1. Revamp Your Social Strategy
Take time to analyze your social media presence. Could you benefit from changing up your plan, participating on a new platform, or leaving sites that don’t significantly impact your bottom line? While you have a chance, brainstorm campaigns for the future. You can get started designing images, writing tweets, and planning promotions now so that you’ll have plenty of time to devote to customers and clients when demands on your time are greater.
2. Take a Class or Attend a Seminar
You can’t possibly know all there is to know about running a small business, but that doesn’t mean you can’t try. Pick a topic that interests you or find something that will specifically benefit your business – either way, you can enjoy an opportunity to step away from the daily grind while still working to improve your small business.

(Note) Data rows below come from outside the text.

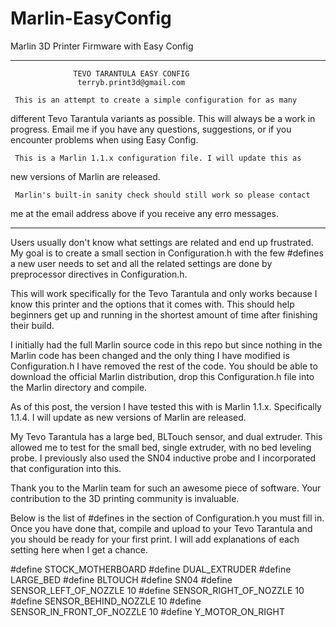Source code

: # Marlin-EasyConfig
Marlin 3D Printer Firmware with Easy Config

---------------------------------------------------------------------
                  TEVO TARANTULA EASY CONFIG 
                   terryb.print3d@gmail.com

     This is an attempt to create a simple configuration for as many
  different Tevo Tarantula variants as possible.  This will always be
  a work in progress. Email me if you have any questions, suggestions,
  or if you encounter problems when using Easy Config.

     This is a Marlin 1.1.x configuration file. I will update this as
  new versions of Marlin are released.
  
     Marlin's built-in sanity check should still work so please contact
 me at the email address above if you receive any erro messages.
    
--------------------------------------------------------------------

Users usually don't know what settings are related and end up frustrated.  My goal is to create a small section in
Configuration.h with the few #defines a new user needs to set and all the related settings are done by preprocessor
directives in Configuration.h.

This will work specifically for the Tevo Tarantula and only works because I know this printer and the options that
it comes with.  This should help beginners get up and running in the shortest amount of time after finishing
their build. 

I initially had the full Marlin source code in this repo but since nothing in the Marlin code has been changed and the only thing I have modified is Configuration.h I have removed the rest of the code.  You should be able to download the official Marlin distribution, drop this Configuration.h file into the Marlin directory and compile.

As of this post, the version I have tested this with is Marlin 1.1.x.  Specifically 1.1.4.  I will update as new 
versions of Marlin are released.  

My Tevo Tarantula has a large bed, BLTouch sensor, and dual extruder.  This allowed me to test for the small bed, single
extruder, with no bed leveling probe.  I previously also used the SN04 inductive probe and I incorporated that configuration
into this.

Thank you to the Marlin team for such an awesome piece of software. Your contribution to the 3D printing community is
invaluable.  

Below is the list of #defines in the section of Configuration.h you must fill in.  Once you have done that, compile and upload to your Tevo Tarantula and you should be ready for your first print.  I will add explanations of each setting here when I get a chance.

#define STOCK_MOTHERBOARD
#define DUAL_EXTRUDER
#define LARGE_BED
#define BLTOUCH
#define SN04
#define SENSOR_LEFT_OF_NOZZLE      10
#define SENSOR_RIGHT_OF_NOZZLE     10
#define SENSOR_BEHIND_NOZZLE       10
#define SENSOR_IN_FRONT_OF_NOZZLE  10
#define Y_MOTOR_ON_RIGHT

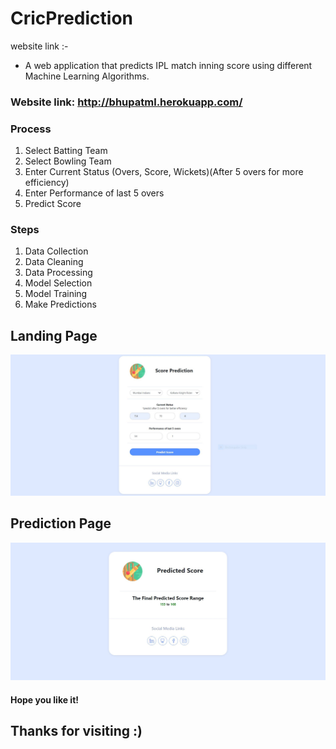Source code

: 
# CricPrediction
website link :- 

- A web application that predicts IPL match inning score using different Machine Learning Algorithms.                          

### Website link: http://bhupatml.herokuapp.com/

### Process
1. Select Batting Team
2. Select Bowling Team
3. Enter Current Status (Overs, Score, Wickets)(After 5 overs for more efficiency)
4. Enter Performance of last 5 overs
5. Predict Score

### Steps
1. Data Collection
2. Data Cleaning
3. Data Processing
4. Model Selection
5. Model Training
6. Make Predictions

## Landing Page

<img src="https://github.com/bhupatjangid/CricPrediction/blob/main/ml_landing_page.JPG" width="800"/>



## Prediction Page

<img src="https://github.com/bhupatjangid/CricPrediction/blob/main/ml_pred_page.JPG" width="800"/>



#### Hope you like it!

## Thanks for visiting :)

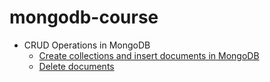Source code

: # mongodb-course

- CRUD Operations in MongoDB
    - [Create collections and insert documents in MongoDB]("./create_collection.js")
    - [Delete documents]("./delete_documents.js")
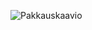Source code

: ![Pakkauskaavio](https://github.com/Topi62/ot-harjoitustyo/blob/master/budgetTool/dokumentaatio/budjettool.jpg?raw=true "luokka/pakkauskaavio")
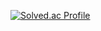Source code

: [![Solved.ac Profile](http://mazassumnida.wtf/api/v2/generate_badge?boj=kkkj0410)](https://solved.ac/kkkj0410/)
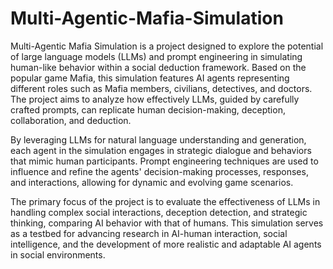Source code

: # Multi-Agentic-Mafia-Simulation
Multi-Agentic Mafia Simulation is a project designed to explore the potential of large language models (LLMs) and prompt engineering in simulating human-like behavior within a social deduction framework. Based on the popular game Mafia, this simulation features AI agents representing different roles such as Mafia members, civilians, detectives, and doctors. The project aims to analyze how effectively LLMs, guided by carefully crafted prompts, can replicate human decision-making, deception, collaboration, and deduction.

By leveraging LLMs for natural language understanding and generation, each agent in the simulation engages in strategic dialogue and behaviors that mimic human participants. Prompt engineering techniques are used to influence and refine the agents' decision-making processes, responses, and interactions, allowing for dynamic and evolving game scenarios.

The primary focus of the project is to evaluate the effectiveness of LLMs in handling complex social interactions, deception detection, and strategic thinking, comparing AI behavior with that of humans. This simulation serves as a testbed for advancing research in AI-human interaction, social intelligence, and the development of more realistic and adaptable AI agents in social environments.
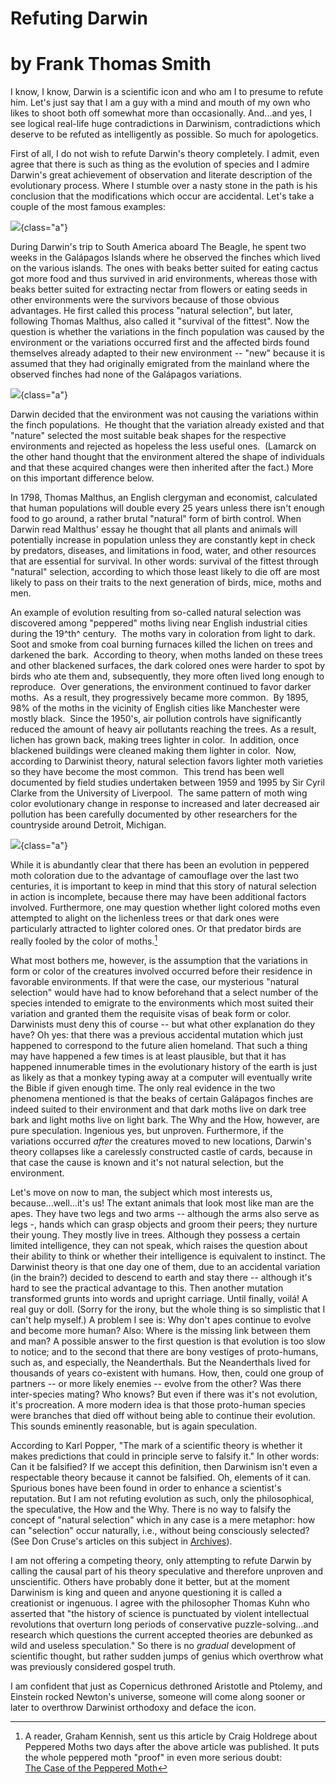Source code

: # Refuting Darwin

# by Frank Thomas Smith

I know, I know, Darwin is a scientific icon and who am I to presume
to refute him. Let's just say that I am a guy with a mind and mouth of
my own who likes to shoot both off somewhat more than occasionally.
And...and yes, I see logical real-life huge contradictions in
Darwinism, contradictions which deserve to be refuted as intelligently
as possible. So much for apologetics.

First of all, I do not wish to refute Darwin's theory completely. I
admit, even agree that there is such as thing as the evolution of
species and I admire Darwin's great achievement of observation and
literate description of the evolutionary process. Where I stumble over
a nasty stone in the path is his conclusion that the modifications
which occur are accidental. Let's take a couple of the most famous
examples: 

![](galapagos.gif){class="a"}

During Darwin's trip to South America aboard The Beagle, he spent two
weeks in the Galápagos Islands where he observed the finches which
lived on the various islands. The ones with beaks better suited for
eating cactus got more food and thus survived in arid environments,
whereas those with beaks better suited for extracting nectar from
flowers or eating seeds in other environments were the survivors
because of those obvious advantages. He first called this process
"natural selection", but later, following Thomas Malthus, also called
it "survival of the fittest". Now the question is whether the
variations in the finch population was caused by the environment or
the variations occurred first and the affected birds found themselves
already adapted to their new environment -- "new" because it is
assumed that they had originally emigrated from the mainland where the
observed finches had none of the Galápagos variations. 


![](finches.gif){class="a"}

Darwin decided that the environment was not causing the variations within the finch
populations.  He thought that the variation already existed and that
"nature" selected the most suitable beak shapes for the respective
environments and rejected as hopeless the less useful ones.  (Lamarck
on the other hand thought that the environment altered the shape of
individuals and that these acquired changes were then inherited after
the fact.) More on this important difference below. 

In 1798, Thomas Malthus, an English clergyman and
economist, calculated that human populations will double every 25
years unless there isn't enough food to go around, a rather brutal
"natural" form of birth control. When Darwin read Malthus\' essay he
thought that all plants and animals will potentially increase in
population unless they are constantly kept in check by predators,
diseases, and limitations in food, water, and other resources that are
essential for survival. In other words: survival of the fittest
through "natural" selection, according to which those least likely to
die off are most likely to pass on their traits to the next generation
of birds, mice, moths and men.

An example of evolution resulting from so-called natural selection
was discovered among \"peppered\" moths living near English industrial
cities during the 19^th^ century.  The moths vary in coloration from
light to dark.  Soot and smoke from coal burning furnaces killed the
lichen on trees and darkened the bark.  According to theory, when
moths landed on these trees and other blackened surfaces, the dark
colored ones were harder to spot by birds who ate them and,
subsequently, they more often lived long enough to reproduce.  Over
generations, the environment continued to favor darker moths.  As a
result, they progressively became more common.  By 1895, 98% of the
moths in the vicinity of English cities like Manchester were mostly
black.  Since the 1950\'s, air pollution controls have significantly
reduced the amount of heavy air pollutants reaching the trees. As a
result, lichen has grown back, making trees lighter in color.  In
addition, once blackened buildings were cleaned making them lighter in
color.  Now, according to Darwinist theory, natural selection favors
lighter moth varieties so they have become the most common.  This
trend has been well documented by field studies undertaken between
1959 and 1995 by Sir Cyril Clarke from the University of Liverpool. 
The same pattern of moth wing color evolutionary change in response to
increased and later decreased air pollution has been carefully
documented by other researchers for the countryside around Detroit,
Michigan.  


![](moths.gif){class="a"}

While it is abundantly clear that there has been an evolution in
peppered moth coloration due to the advantage of camouflage over the
last two centuries, it is important to keep in mind that this story of
natural selection in action is incomplete, because there may have been
additional factors involved. Furthermore, one may question whether
light colored moths even attempted to alight on the lichenless trees
or that dark ones were particularly attracted to lighter colored ones.
Or that predator birds are really fooled by the color of
moths.[^1]


What most bothers me, however, is the assumption that the
variations in form or color of the creatures involved occurred before
their residence in favorable environments. If that were the case, our
mysterious "natural selection" would have had to know beforehand that
a select number of the species intended to emigrate to the
environments which most suited their variation and granted them the
requisite visas of beak form or color. Darwinists must deny this of
course -- but what other explanation do they have? Oh yes: that there
was a previous accidental mutation which just happened to correspond
to the future alien homeland. That such a thing may have happened a
few times is at least plausible, but that it has happened innumerable
times in the evolutionary history of the earth is just as likely as
that a monkey typing away at a computer will eventually write the
Bible if given enough time. The only real evidence in the two
phenomena mentioned is that the beaks of certain Galápagos finches are
indeed suited to their environment and that dark moths live on dark
tree bark and light moths live on light bark. The Why and the How,
however, are pure speculation. Ingenious yes, but unproven.
Furthermore, if the variations occurred *after* the creatures moved to
new locations, Darwin\'s theory collapses like a carelessly
constructed castle of cards, because in that case the cause is known
and it\'s not natural selection, but the environment. 


Let's move on now to man, the subject which most interests us,
because...well...it's us! The extant animals that look most like man
are the apes. They have two legs and two arms -- although the arms
also serve as legs -, hands which can grasp objects and groom their
peers; they nurture their young. They mostly live in trees. Although
they possess a certain limited intelligence, they can not speak, which
raises the question about their ability to think or whether their
intelligence is equivalent to instinct. The Darwinist theory is that
one day one of them, due to an accidental variation (in the brain?)
decided to descend to earth and stay there -- although it's hard to
see the practical advantage to this. Then another mutation transformed
grunts into words and upright carriage. Until finally, voilá! A real
guy or doll. (Sorry for the irony, but the whole thing is so
simplistic that I can't help myself.) A problem I see is: Why don't
apes continue to evolve and become more human? Also: Where is the
missing link between them and man? A possible answer to the first
question is that evolution is too slow to notice; and to the second
that there are bony vestiges of proto-humans, such as, and especially,
the Neanderthals. But the Neanderthals lived for thousands of years
co-existent with humans. How, then, could one group of partners -- or
more likely enemies -- evolve from the other? Was there inter-species
mating? Who knows? But even if there was it's not evolution, it\'s
procreation. A more modern idea is that those proto-human species were
branches that died off without being able to continue their evolution.
This sounds eminently reasonable, but is again speculation.      

According to Karl Popper, "The mark of a scientific theory is
whether it makes predictions that could in principle serve to falsify
it." In other words: Can it be falsified? If we accept this
definition, then Darwinism isn't even a respectable theory because it
cannot be falsified. Oh, elements of it can. Spurious bones have been
found in order to enhance a scientist's reputation. But I am not
refuting evolution as such, only the philosophical, the speculative,
the How and the Why. There is no way to falsify the concept of
"natural selection" which in any case is a mere metaphor: how can
"selection" occur naturally, i.e., without being consciously selected?
(See Don Cruse\'s articles on this subject in
[Archives](https://southerncrossreview.org/scr_Archives.htm)).


I am not offering a competing theory, only attempting to refute
Darwin by calling the causal part of his theory speculative and
therefore unproven and unscientific. Others have probably done it
better, but at the moment Darwinism is king and queen and anyone
questioning it is called a creationist or ingenuous. I agree with the
philosopher Thomas Kuhn who asserted that "the history of science is
punctuated by violent intellectual revolutions that overturn long
periods of conservative puzzle-solving\...and research which questions
the current accepted theories are debunked as wild and useless
speculation.\" So there is no *gradual* development of scientific
thought, but rather sudden jumps of genius which overthrow what was
previously considered gospel truth.


I am confident that just as Copernicus dethroned Aristotle and
Ptolemy, and Einstein rocked Newton's universe, someone will come
along sooner or later to overthrow Darwinist orthodoxy and deface the
icon.       

[^1]: A reader, Graham Kennish, sent us this article by Craig Holdrege
about Peppered Moths two days after the above article was published.
It puts the whole peppered moth \"proof\" in even more serious doubt:\
[The Case of the Peppered
Moth](http://www.natureinstitute.org/txt/ch/moth.htm)


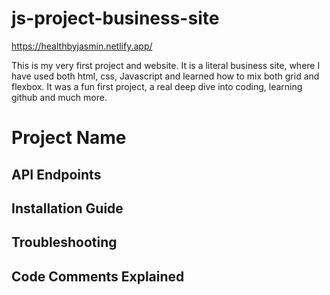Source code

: # js-project-business-site
https://healthbyjasmin.netlify.app/

This is my very first project and website. It is a literal business site, where I have used both html, css, Javascript and learned how to mix both grid and flexbox. It was a fun first project, a real deep dive into coding, learning github and much more. 


# Project Name
## API Endpoints
## Installation Guide  
## Troubleshooting
## Code Comments Explained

3. Do a Little Summer Cleaning
If summer is a slow time for you, it might be the perfect time to clean and reorganize your office or brick-and-mortar store. When traffic is slow and your mind is a little clearer you can start on that laundry list of things you’ve been wanting to tackle but have never had the time to do. Restock inventory so it’s easier to track and more efficient to ship. Reorganize the counter so it’s more convenient for customers to check out. Clean and declutter your store floor to make it more appealing to passersby.
4. Take a Relaxing Vacation
Being busy and stressed doesn’t make you seem more important; it makes you busy and stressed. Your slowest season is a good time to take a vacation and walk away from work completely. This doesn’t mean you should abandon your business for an entire three months, but hitting the reset button is good for you, your family and friends, and your employees. If you can’t take a break during the slowest months of your business cycle, when can you?
5. Rebuild Your Website
It’s difficult to justify re-doing your website when there’s an unending line of customers and online shoppers to take care of. When the summer slump comes, test your website for speed and user experience. Are your web forms user friendly? Does your site contain broken links? Is your blog missing key content?
Whenever your slow season, it’s essential that you take advantage of the opportunities it provides. Tackling a few big projects during a sales slump lets you spread out your responsibilities and maintain a more manageable schedule all year long. No small business and no small business owner ever profits from a burnout.